WORK INSTRUCTION -
Apart from the pictures, every record here must be copied word for word.

# # # # #

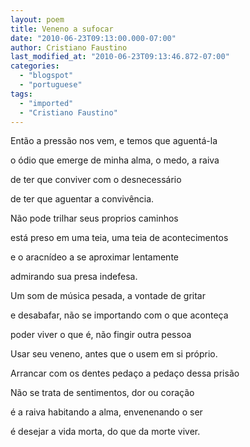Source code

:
 ```yaml
---
layout: poem
title: Veneno a sufocar
date: "2010-06-23T09:13:00.000-07:00"
author: Cristiano Faustino
last_modified_at: "2010-06-23T09:13:46.872-07:00"
categories:
  - "blogspot"
  - "portuguese"
tags:
  - "imported"
  - "Cristiano Faustino"
---
```


Então a pressão nos vem, e temos que aguentá-la

o ódio que emerge de minha alma, o medo, a raiva

de ter que conviver com o desnecessário

de ter que aguentar a convivência.

Não pode trilhar seus proprios caminhos

está preso em uma teia, uma teia de acontecimentos

e o aracnídeo a se aproximar lentamente

admirando sua presa indefesa.

Um som de música pesada, a vontade de gritar

e desabafar, não se importando com o que aconteça

poder viver o que é, não fingir outra pessoa

Usar seu veneno, antes que o usem em si próprio.

Arrancar com os dentes pedaço a pedaço dessa prisão

Não se trata de sentimentos, dor ou coração

é a raiva habitando a alma, envenenando o ser

é desejar a vida morta, do que da morte viver.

# # # # #

TASK RESPONSE -
Source code

:
 ```yaml
---
layout: poem
title: Veneno a sufocar
date: "2010-06-23T09:13:00.000-07:00"
author: Cristiano Faustino
last_modified_at: "2010-06-23T09:13:46.872-07:00"
categories:
  - "blogspot"
  - "portuguese"
tags:
  - "imported"
  - "Cristiano Faustino"
---
```


Então a pressão nos vem, e temos que aguentá-la

o ódio que emerge de minha alma, o medo, a raiva

de ter que conviver com o desnecessário

de ter que aguentar a convivência.

Não pode trilhar seus proprios caminhos

está preso em uma teia, uma teia de acontecimentos

e o aracnídeo a se aproximar lentamente

admirando sua presa indefesa.

Um som de música pesada, a vontade de gritar

e desabafar, não se importando com o que aconteça

poder viver o que é, não fingir outra pessoa

Usar seu veneno, antes que o usem em si próprio.

Arrancar com os dentes pedaço a pedaço dessa prisão

Não se trata de sentimentos, dor ou coração

é a raiva habitando a alma, envenenando o ser

é desejar a vida morta, do que da morte viver.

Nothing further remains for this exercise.